Два дня лагерфюрер не приходил. Нам было страшно. В какой‐то момент доктор предупредил, что назавтра будет по-настоящему тщательная проверка барака. Если Бартман увидит, что Мойше болен, он может расстрелять всех троих за то, что мы сразу же не донесли об этом. И то, что мы чиним для него часы, никак не поможет нам.
В тот день я посадил Мойше на лавку с лупой в глазу. Это такое специальное увеличительное стекло для часовщиков, которое вставляется в глазницу. Температура у него все еще была выше 41 градуса, его ужасно трясло от жара. Каким‐то образом я втолковал ему, как важно молчать в течение тех немногих минут, что Бартман проведет у нас. Я сказал: «Не говори ничего – изображай часовщика за работой. Опусти голову, как будто ты занят, и не поднимай головы, даже если он заговорит с тобой. И, пожалуйста, не дрожи». Рядом с ним на лавке лежала спираль баланса, как будто бы он работал над ней.
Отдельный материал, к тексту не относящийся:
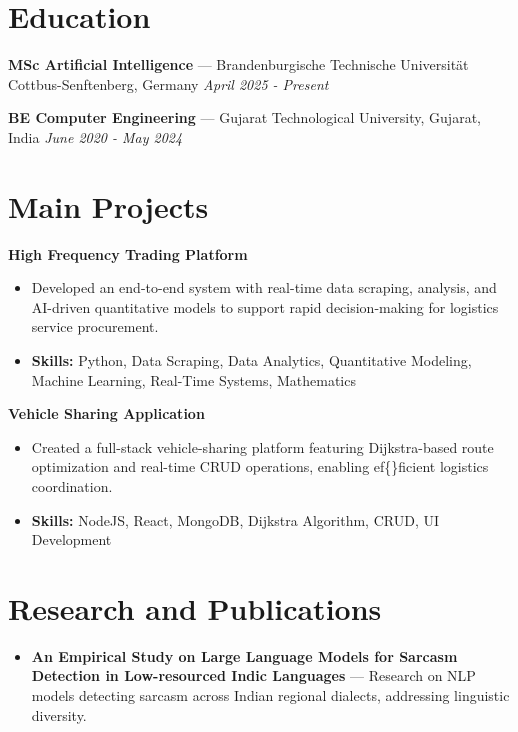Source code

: \documentclass[a4paper,10pt]{article}
\begin{document}
\section*{Education}
\textbf{MSc Artificial Intelligence} — Brandenburgische Technische Universität Cottbus-Senftenberg, Germany \hfill \textit{April 2025 - Present}\par
\vspace{1.5pt}
\textbf{BE Computer Engineering} — Gujarat Technological University, Gujarat, India \hfill \textit{June 2020 - May 2024}\par

\section*{Main Projects}
\textbf{High Frequency Trading Platform}\par
\vspace{1pt}
\begin{itemize}
  \item Developed an end-to-end system with real-time data scraping, analysis, and AI-driven quantitative models to support rapid decision-making for logistics service procurement.
  \item \textbf{Skills:} Python, Data Scraping, Data Analytics, Quantitative Modeling, Machine Learning, Real-Time Systems, Mathematics
\end{itemize}
\vspace{3pt}
\textbf{Vehicle Sharing Application}\par
\vspace{1pt}
\begin{itemize}
  \item Created a full-stack vehicle-sharing platform featuring Dijkstra-based route optimization and real-time CRUD operations, enabling ef\{\}ficient logistics coordination.
  \item \textbf{Skills:} NodeJS, React, MongoDB, Dijkstra Algorithm, CRUD, UI Development
\end{itemize}

\section*{Research and Publications}
\begin{itemize}
\item \textbf{An Empirical Study on Large Language Models for Sarcasm Detection in Low-resourced Indic Languages} — Research on NLP models detecting sarcasm across Indian regional dialects, addressing linguistic diversity.
\end{itemize}
\end{document}
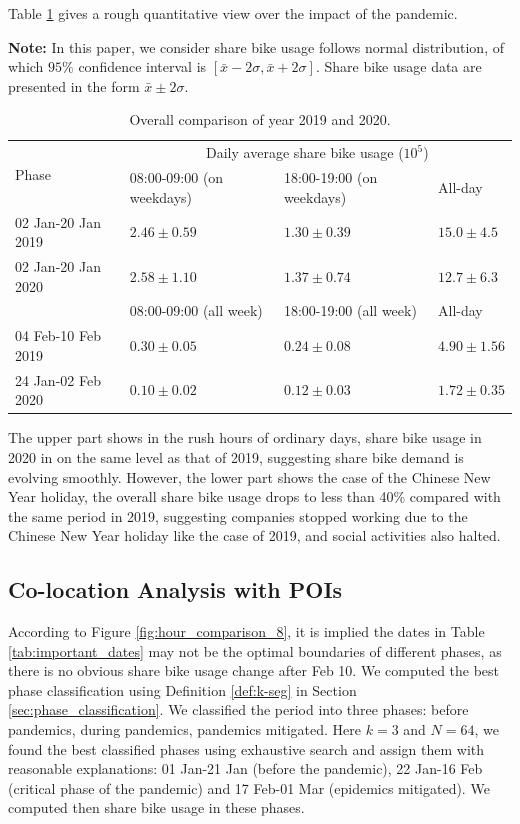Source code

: \documentclass[ijgi,submit,moreauthors,pdftex]{Definitions/mdpi}
\begin{document}
Table \ref{tab:overall_comparison} gives a rough quantitative view over the impact of the pandemic.

\textbf{Note:} In this paper, we consider share bike usage follows normal distribution, of which $95\%$ confidence interval is $[\bar{x}-2\sigma,\bar{x}+2\sigma]$.
Share bike usage data are presented in the form $\bar{x}\pm2\sigma$.

\begin{table}[ht]
    \centering
    \begin{tabular}{|l|l|l|l|}
        \hline
        \multirow{2}{*}{Phase} &\multicolumn{3}{c|}{Daily average share bike usage ($10^{5}$)}\\
        \cline{2-4}
        & 08:00-09:00 (on weekdays) & 18:00-19:00 (on weekdays) & All-day\\
        \hline
        02 Jan-20 Jan 2019 & $2.46\pm0.59$ & $1.30\pm0.39$ & $15.0\pm4.5$\\
        \hline
        02 Jan-20 Jan 2020 & $2.58\pm1.10$ & $1.37\pm0.74$ & $12.7\pm6.3$\\
        \hline
        \hline
        & 08:00-09:00 (all week)  & 18:00-19:00 (all week) & All-day\\
        \hline
        04 Feb-10 Feb 2019 & $0.30\pm0.05$ & $0.24\pm0.08$ & $4.90\pm1.56$\\
        \hline
        24 Jan-02 Feb 2020 & $0.10\pm0.02$ & $0.12\pm0.03$ & $1.72\pm0.35$\\
        \hline
    \end{tabular}
    \caption{Overall comparison of year 2019 and 2020.}
    \label{tab:overall_comparison}
\end{table}

The upper part shows in the rush hours of ordinary days, share bike usage in 2020 in on the same level as that of 2019, suggesting share bike demand is evolving smoothly.
However, the lower part shows the case of the Chinese New Year holiday, the overall share bike usage drops to less than 40\% compared with the same period in 2019, suggesting companies stopped working due to the Chinese New Year holiday like the case of 2019, and social activities also halted. 

\subsection{Co-location Analysis with POIs}\label{sec:colo-poi}

According to Figure \ref{fig:hour_comparison_8}, it is implied the dates in Table \ref{tab:important_dates} may not be the optimal boundaries of different phases, as there is no obvious share bike usage change after Feb 10.
We computed the best phase classification using Definition \ref{def:k-seg} in Section \ref{sec:phase_classification}.
We classified the period into three phases: before pandemics, during pandemics, pandemics mitigated.
Here $k=3$ and $N=64$, we found the best classified phases using exhaustive search and assign them with reasonable explanations: 01 Jan-21 Jan (before the pandemic), 22 Jan-16 Feb (critical phase of the pandemic) and 17 Feb-01 Mar (epidemics mitigated).
We computed then share bike usage in these phases.
\end{document}
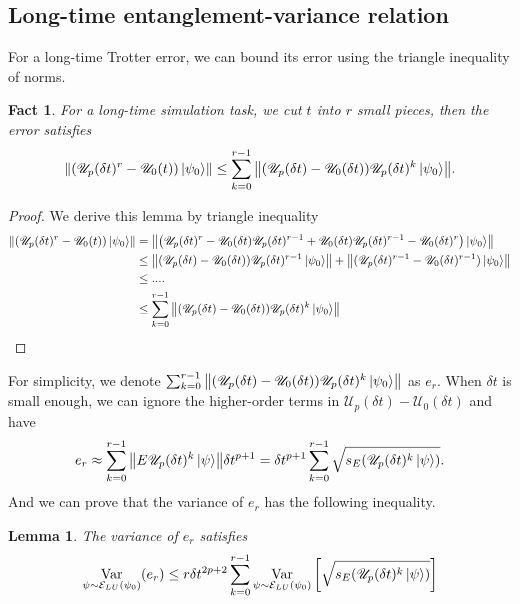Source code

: \documentclass[showpacs,amsmath,amssymb,twocolumn,aps,pra,superscriptaddress,notitlepage,10pt]{revtex4-2}
\newcommand{\cE}{\mathcal E_{LU}}
\newcommand{\sU}{\mathscr U}
\newtheorem{lemma}{Lemma}
\newtheorem{fact}{Fact}
\begin{document}
\subsection{Long-time entanglement-variance relation}
For a long-time Trotter error, we can bound its error using the triangle inequality of norms.
\begin{fact}
    For a long-time simulation task, we cut $t$ into $r$ small pieces, then the error satisfies
    \begin{equation}
        \norm{(\sU_p(\delta t)^r-\sU_0(t))\ket{\psi_0}}
        \le\sum_{k=0}^{r-1}\norm{(\sU_p(\delta t)-\sU_0(\delta t))\sU_p(\delta t)^k\ket{\psi_0}}.
    \end{equation}
\end{fact}
\begin{proof}
    We derive this lemma by triangle inequality
    \begin{equation}
        \begin{aligned}
            \norm{(\sU_p(\delta t)^r-\sU_0(t))\ket{\psi_0}}
            &=\norm{\left(\sU_p(\delta t)^r-\sU_0(\delta t)\sU_p(\delta t)^{r-1}+\sU_0(\delta t)\sU_p(\delta t)^{r-1}-\sU_0(\delta t)^r\right)\ket{\psi_0}}\\
            &\le \norm{(\sU_p(\delta t)-\sU_0(\delta t))\sU_p(\delta t)^{r-1}\ket{\psi_0}}+\norm{(\sU_p(\delta t)^{r-1}-\sU_0(\delta t)^{r-1})\ket{\psi_0}}\\
            &\le....\\
            &\le\sum_{k=0}^{r-1}\norm{(\sU_p(\delta t)-\sU_0(\delta t))\sU_p(\delta t)^k\ket{\psi_0}}
        \end{aligned}
    \end{equation}
\end{proof}
For simplicity, we denote $\sum_{k=0}^{r-1}\norm{(\sU_p(\delta t)-\sU_0(\delta t))\sU_p(\delta t)^k\ket{\psi_0}}$ as $e_r$. When $\delta t$ is small enough, we can ignore the higher-order terms in $\sU_p(\delta t)-\sU_0(\delta t)$ and have
\begin{equation}
    e_r\approx\sum_{k=0}^{r-1}\norm{E\sU_p(\delta t)^k\ket{\psi}}\delta t^{p+1}=\delta t^{p+1}\sum_{k=0}^{r-1}\sqrt{s_E(\sU_p(\delta t)^k\ket{\psi})}.
\end{equation}
And we can prove that the variance of $e_r$ has the following inequality.
\begin{lemma}\label{aplem:sum_var}
The variance of $e_r$ satisfies
    \begin{equation}
        \mathop{\operatorname{Var}}_{\psi\sim\cE(\psi_0)}(e_r)\le r\delta t^{2p+2}\sum_{k=0}^{r-1}\mathop{\operatorname{Var}}_{\psi\sim\cE(\psi_0)}\left[\sqrt{s_E(\sU_p(\delta t)^k\ket{\psi})}\right]
    \end{equation}
\end{lemma}
\end{document}
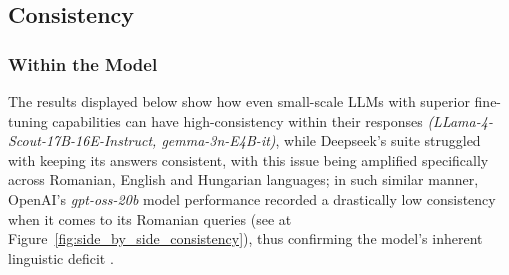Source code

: \documentclass[11pt]{article}
\begin{document}
\subsection{Consistency}
\subsubsection{Within the Model} 
The results displayed below show how even small-scale LLMs with superior fine-tuning capabilities can have high-consistency within their responses \textit{(LLama-4-Scout-17B-16E-Instruct, gemma-3n-E4B-it)}, while Deepseek's suite struggled with keeping its answers consistent, with this issue being amplified specifically across Romanian, English and Hungarian languages; in such similar manner, OpenAI's \textit{gpt-oss-20b} model performance recorded a drastically low consistency when it comes to its Romanian queries (see at Figure~\ref{fig:side_by_side_consistency}), thus confirming the model's inherent linguistic deficit \cite{walker2024}.
\end{document}
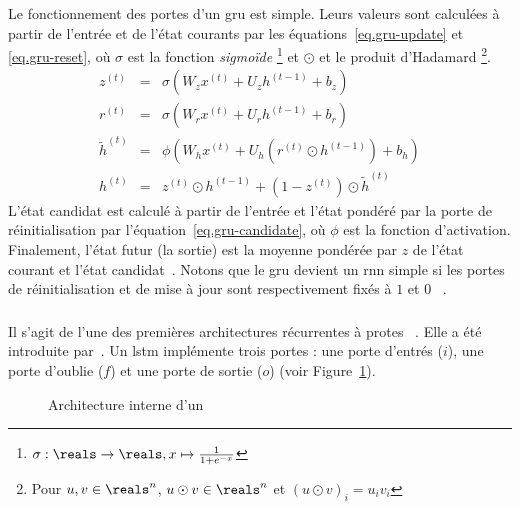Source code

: Le fonctionnement des portes d'un \gls{gru} est simple.
Leurs valeurs sont calculées à partir de l'entrée et de l'état courants par
les équations~\ref{eq.gru-update} et \ref{eq.gru-reset}, 
où \(\sigma\) est la fonction \emph{sigmoïde}%
\footnote{\(\sigma:\reals\to\reals, x\mapsto\frac{1}{1+e^{-x}}\)}
et \(\odot\) et le produit d'Hadamard%
\footnote{Pour \(u, v\in\reals^n\), \(u\odot v\in\reals^n\) et \((u\odot v)_i = u_i v_i\)}.
\begin{eqnarray}
    \label{eq.gru-update}
    z^{(t)}  &=&\sigma\left(W_z x^{(t)}+U_z h^{(t-1)}+b_z\right) \\
    \label{eq.gru-reset}
    r^{(t)}  &=&\sigma\left(W_r x^{(t)}+U_r h^{(t-1)}+b_r\right) \\
    \label{eq.gru-candidate}
    \tilde{h}^{(t)}  &=&\phi\left(W_h x^{(t)}+U_h\left(r^{(t)} \odot h^{(t-1)}\right)+b_h\right) \\
    \label{eq.gru-out}
    h^{(t)}  &=&z^{(t)} \odot h^{(t-1)}+\left(1-z^{(t)}\right) \odot \tilde{h}^{(t)}
\end{eqnarray}
L'état candidat est calculé à partir de l'entrée et l'état pondéré par la porte de réinitialisation
par l'équation~\ref{eq.gru-candidate}, où \(\phi\) est la fonction d'activation.
Finalement, l'état futur (la sortie) est la moyenne pondérée par \(z\) 
de l'état courant et l'état candidat~\cite{Cho_van_Merrienboer_Bahdanau_Bengio_2014}.
Notons que le \gls{gru} devient un \gls{rnn} simple 
si les portes de réinitialisation et de mise à jour sont respectivement fixés à \(1\) et \(0\)%
~\cite{Fathi_2021}.

\subsubsection{}

Il s'agit de l'une des premières architectures récurrentes à protes%
~\cite{Chung_Gulcehre_Cho_Bengio_2014}.
Elle a été introduite par~\cite{Hochreiter_Schmidhuber_1997}.
Un \gls{lstm} implémente trois portes : 
une porte d'entrés (\(i\)), une porte d'oublie (\(f\)) et une porte de sortie (\(o\))%
(voir Figure~\ref{fig.lstm-circuit}).

\begin{figure}[htb]
    \centering
    \resizebox{8cm}{!}{}
    \caption[Architecture interne d'un ]%
    {Architecture interne d'un ~\cite[Fig. 1a]{Chung_Gulcehre_Cho_Bengio_2014}}
    \label{fig.lstm-circuit}
\end{figure}

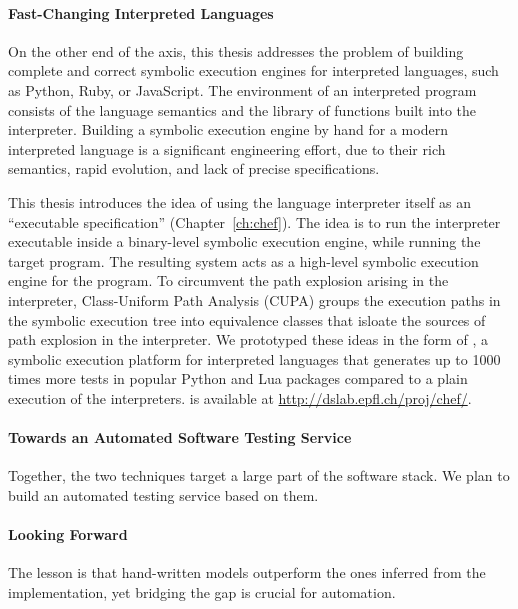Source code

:\paragraph{Fast-Changing Interpreted Languages}

On the other end of the axis, this thesis addresses the problem of building complete and correct symbolic execution engines for interpreted languages, such as Python, Ruby, or JavaScript.
%
The environment of an interpreted program consists of the language semantics and the library of functions built into the interpreter.
%
Building a symbolic execution engine by hand for a modern interpreted language is a significant engineering effort, due to their rich semantics, rapid evolution, and lack of precise specifications.

This thesis introduces the idea of using the language interpreter itself as an ``executable specification'' (Chapter~\ref{ch:chef}).
%
The idea is to run the interpreter executable inside a binary-level symbolic execution engine, while running the target program.  The resulting system acts as a high-level symbolic execution engine for the program.
%
To circumvent the path explosion arising in the interpreter, Class-Uniform Path Analysis (CUPA) groups the execution paths in the symbolic execution tree into equivalence classes that isloate the sources of path explosion in the interpreter.
%
We prototyped these ideas in the form of \chef, a symbolic execution platform for interpreted languages that generates up to 1000 times more tests in popular Python and Lua packages compared to a plain execution of the interpreters.
%
\chef is available at {\url{http://dslab.epfl.ch/proj/chef/}}.


\paragraph{Towards an Automated Software Testing Service}

Together, the two techniques target a large part of the software stack.  We plan to build an automated testing service based on them.


\paragraph{Looking Forward}

The lesson is that hand-written models outperform the ones inferred from the implementation, yet bridging the gap is crucial for automation.

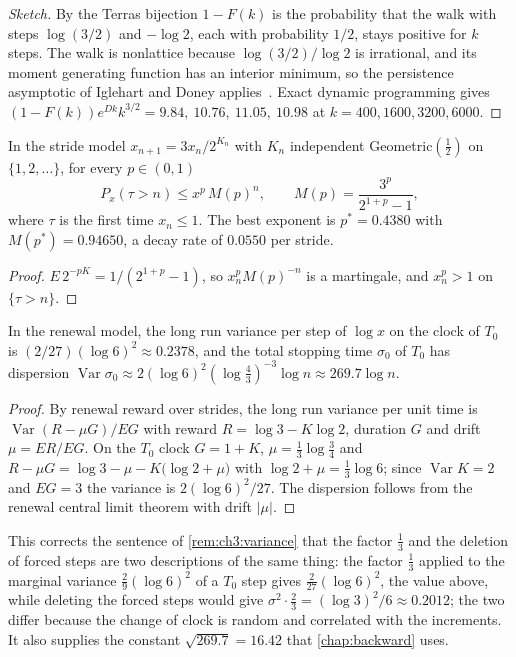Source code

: \begin{proof}[Sketch]
By the Terras bijection $1-F(k)$ is the probability that the walk with steps $\log(3/2)$ and $-\log2$, each with probability $1/2$, stays positive for $k$ steps. The walk is nonlattice because $\log(3/2)/\log2$ is irrational, and its moment generating function has an interior minimum, so the persistence asymptotic of Iglehart and Doney applies~\cite{doney1989,iglehart1974}. Exact dynamic programming gives $(1-F(k))e^{Dk}k^{3/2}=9.84,\ 10.76,\ 11.05,\ 10.98$ at $k=400,1600,3200,6000$.
\end{proof}

\begin{proposition}\label{prop:ch20:tail}
In the stride model $x_{n+1}=3x_n/2^{K_n}$ with $K_n$ independent Geometric$(\frac12)$ on $\{1,2,\dots\}$, for every $p\in(0,1)$
\[
P_x(\tau>n)\le x^p\,M(p)^n,\qquad M(p)=\frac{3^p}{2^{1+p}-1},
\]
where $\tau$ is the first time $x_n\le1$. The best exponent is $p^\ast=0.4380$ with $M(p^\ast)=0.94650$, a decay rate of $0.0550$ per stride.
\end{proposition}

\begin{proof}
$E\,2^{-pK}=1/(2^{1+p}-1)$, so $x_n^pM(p)^{-n}$ is a martingale, and $x_n^p>1$ on $\{\tau>n\}$.
\end{proof}

\begin{proposition}\label{prop:ch20:var}
In the renewal model, the long run variance per step of $\log x$ on the clock of $T_0$ is $(2/27)(\log6)^2\approx0.2378$, and the total stopping time $\sigma_0$ of $T_0$ has dispersion $\operatorname{Var}\sigma_0\approx2(\log6)^2(\log\frac43)^{-3}\log n\approx269.7\log n$.
\end{proposition}

\begin{proof}
By renewal reward over strides, the long run variance per unit time is $\operatorname{Var}(R-\mu G)/EG$ with reward $R=\log3-K\log2$, duration $G$ and drift $\mu=ER/EG$. On the $T_0$ clock $G=1+K$, $\mu=\frac13\log\frac34$ and $R-\mu G=\log3-\mu-K\bigl(\log2+\mu\bigr)$ with $\log2+\mu=\frac13\log6$; since $\operatorname{Var}K=2$ and $EG=3$ the variance is $2(\log6)^2/27$. The dispersion follows from the renewal central limit theorem with drift $|\mu|$.
\end{proof}

This corrects the sentence of \cref{rem:ch3:variance} that the factor $\frac13$ and the deletion of forced steps are two descriptions of the same thing: the factor $\frac13$ applied to the marginal variance $\frac29(\log6)^2$ of a $T_0$ step gives $\frac2{27}(\log6)^2$, the value above, while deleting the forced steps would give $\sigma^2\cdot\frac23=(\log3)^2/6\approx0.2012$; the two differ because the change of clock is random and correlated with the increments. It also supplies the constant $\sqrt{269.7}=16.42$ that \cref{chap:backward} uses.

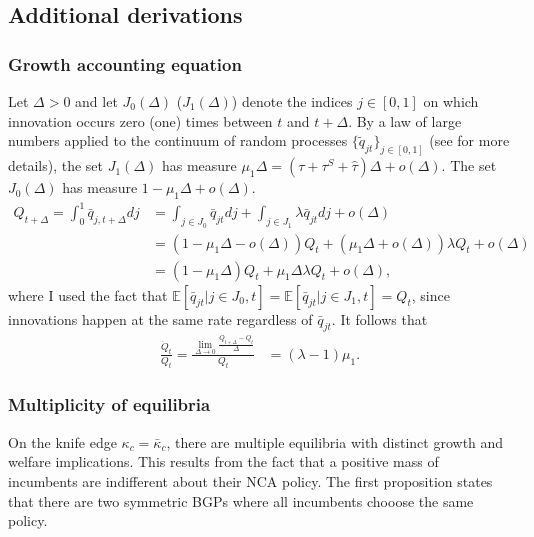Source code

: \documentclass[ecta,nameyear,final]{econsocart}
\theoremstyle{definition}
\begin{document}
\subsection{Additional derivations}

\subsubsection{Growth accounting equation}\label{appendix:model:growth_accounting_equation}

Let $\Delta > 0$ and let $J_0(\Delta)$ ($J_1(\Delta)$) denote the indices $j\in [0,1]$ on which innovation occurs zero (one) times between $t$ and $t+\Delta$. By a law of large numbers applied to the continuum of random processes $\{\tilde{q}_{jt}\}_{j \in [0,1]}$ (see \cite{uhlig_law_1996} for more details), the set $J_1(\Delta)$ has measure $\mu_1 \Delta = (\tau + \tau^S + \hat{\tau})\Delta + o(\Delta)$. The set $J_0(\Delta)$ has measure $1 - \mu_1 \Delta + o(\Delta)$. 
\begin{align*}
	Q_{t+\Delta} = \int_0^1 \bar{q}_{j,t+\Delta} dj &= \int_{j \in J_0} \bar{q}_{jt} dj + \int_{j \in J_1} \lambda \bar{q}_{jt} dj + o(\Delta) \\
	&= (1 - \mu_1\Delta - o(\Delta)) Q_t + (\mu_1 \Delta + o(\Delta) ) \lambda Q_t + o(\Delta) \\
	&= (1 - \mu_1\Delta) Q_t + \mu_1\Delta \lambda Q_t + o(\Delta),
\end{align*}
where I used the fact that $\mathbb{E}[\bar{q}_{jt} | j \in J_0, t]  = \mathbb{E}[\bar{q}_{jt} | j \in J_1, t] = Q_t$, since innovations happen at the same rate regardless of $\bar{q}_{jt}$. It follows that
\begin{align*}
	\frac{\dot{Q}_t}{Q_t} = \frac{\lim_{\Delta \to 0} \frac{Q_{t+\Delta} - Q_t}{\Delta}}{Q_t} &= (\lambda - 1)\mu_1.
\end{align*}

\subsubsection{Multiplicity of equilibria}\label{appendix:model:multiplicity_of_equilibria}

On the knife edge $\kappa_c = \bar{\kappa}_c$, there are multiple equilibria with distinct growth and welfare implications. This results from the fact that a positive mass of incumbents are indifferent about their NCA policy. The first proposition states that there are two symmetric BGPs where all incumbents chooose the same policy.
\end{document}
Мойше все понял.
Как только Бартман появился в дверях, я встал, поклонился и передал ему отремонтированные часы, не давая приблизиться к лавке. Однако он подошел прямо к Мойше и спросил: «Чем он занят?» Я ответил: «Пожалуйста, не отвлекайте его. Он регулирует спираль баланса. Это очень тонкая работа: малейшее неверное движение может повредить пружину, и часы будет невозможно починить»[62].
Он выслушал меня и ушел, а я, с трудом скрывая радость, проводил его до двери.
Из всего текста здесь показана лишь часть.